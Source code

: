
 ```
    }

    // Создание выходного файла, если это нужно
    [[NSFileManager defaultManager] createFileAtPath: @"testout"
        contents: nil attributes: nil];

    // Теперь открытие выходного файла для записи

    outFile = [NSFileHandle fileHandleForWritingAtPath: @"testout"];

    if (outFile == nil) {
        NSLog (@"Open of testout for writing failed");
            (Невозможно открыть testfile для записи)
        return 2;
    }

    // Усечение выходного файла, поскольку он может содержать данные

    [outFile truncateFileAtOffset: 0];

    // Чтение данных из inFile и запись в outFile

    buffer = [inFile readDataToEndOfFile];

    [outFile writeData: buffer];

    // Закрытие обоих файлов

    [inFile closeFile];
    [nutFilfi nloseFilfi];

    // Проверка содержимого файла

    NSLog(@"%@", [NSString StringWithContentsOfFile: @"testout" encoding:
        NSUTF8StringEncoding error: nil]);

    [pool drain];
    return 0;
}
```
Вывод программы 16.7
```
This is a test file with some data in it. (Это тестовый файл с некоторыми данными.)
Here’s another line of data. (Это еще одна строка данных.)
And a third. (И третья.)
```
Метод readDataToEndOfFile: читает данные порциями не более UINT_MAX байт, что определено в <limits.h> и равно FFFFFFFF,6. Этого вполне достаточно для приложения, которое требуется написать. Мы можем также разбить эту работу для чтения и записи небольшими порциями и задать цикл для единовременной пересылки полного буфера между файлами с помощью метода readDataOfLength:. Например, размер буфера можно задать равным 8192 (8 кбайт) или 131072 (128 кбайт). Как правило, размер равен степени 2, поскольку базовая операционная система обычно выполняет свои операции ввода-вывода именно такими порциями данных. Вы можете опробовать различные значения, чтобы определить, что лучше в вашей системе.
++++++
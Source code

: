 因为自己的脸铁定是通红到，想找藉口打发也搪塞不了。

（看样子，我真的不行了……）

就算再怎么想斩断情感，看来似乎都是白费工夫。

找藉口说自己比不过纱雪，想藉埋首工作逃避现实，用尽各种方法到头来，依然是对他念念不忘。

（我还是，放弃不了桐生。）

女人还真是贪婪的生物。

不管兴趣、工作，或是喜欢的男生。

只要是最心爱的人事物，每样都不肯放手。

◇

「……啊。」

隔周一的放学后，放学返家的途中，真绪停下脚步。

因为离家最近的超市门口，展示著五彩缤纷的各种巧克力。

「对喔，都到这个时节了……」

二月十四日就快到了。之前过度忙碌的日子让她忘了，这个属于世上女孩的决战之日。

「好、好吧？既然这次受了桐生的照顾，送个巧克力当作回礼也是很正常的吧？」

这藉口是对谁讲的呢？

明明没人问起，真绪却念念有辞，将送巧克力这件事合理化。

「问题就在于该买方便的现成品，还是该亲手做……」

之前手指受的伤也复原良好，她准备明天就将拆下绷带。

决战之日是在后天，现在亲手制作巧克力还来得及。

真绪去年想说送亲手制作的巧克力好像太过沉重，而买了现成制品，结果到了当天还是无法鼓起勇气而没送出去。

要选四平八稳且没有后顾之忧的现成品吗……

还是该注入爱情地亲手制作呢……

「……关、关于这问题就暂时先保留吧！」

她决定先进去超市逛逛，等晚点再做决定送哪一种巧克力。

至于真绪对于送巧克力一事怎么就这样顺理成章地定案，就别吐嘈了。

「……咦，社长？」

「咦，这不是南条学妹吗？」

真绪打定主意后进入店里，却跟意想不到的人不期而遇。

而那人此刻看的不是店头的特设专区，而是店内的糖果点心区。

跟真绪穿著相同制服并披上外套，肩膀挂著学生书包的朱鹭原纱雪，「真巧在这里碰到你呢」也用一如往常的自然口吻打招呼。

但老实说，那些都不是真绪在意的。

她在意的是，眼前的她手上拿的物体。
++++++
Activity - Print, without alteration, only the lines above between the one holding "明明没人问起，真绪却念念有辞，将送巧克力这件事合理化。" and the one holding "她在意的是，眼前的她手上拿的物体。", inclusive.

Written solution -
明明没人问起，真绪却念念有辞，将送巧克力这件事合理化。

「问题就在于该买方便的现成品，还是该亲手做……」

之前手指受的伤也复原良好，她准备明天就将拆下绷带。

决战之日是在后天，现在亲手制作巧克力还来得及。

真绪去年想说送亲手制作的巧克力好像太过沉重，而买了现成制品，结果到了当天还是无法鼓起勇气而没送出去。

要选四平八稳且没有后顾之忧的现成品吗……

还是该注入爱情地亲手制作呢……

「……关、关于这问题就暂时先保留吧！」

她决定先进去超市逛逛，等晚点再做决定送哪一种巧克力。

至于真绪对于送巧克力一事怎么就这样顺理成章地定案，就别吐嘈了。

「……咦，社长？」

「咦，这不是南条学妹吗？」

真绪打定主意后进入店里，却跟意想不到的人不期而遇。

而那人此刻看的不是店头的特设专区，而是店内的糖果点心区。

跟真绪穿著相同制服并披上外套，肩膀挂著学生书包的朱鹭原纱雪，「真巧在这里碰到你呢」也用一如往常的自然口吻打招呼。

但老实说，那些都不是真绪在意的。

她在意的是，眼前的她手上拿的物体。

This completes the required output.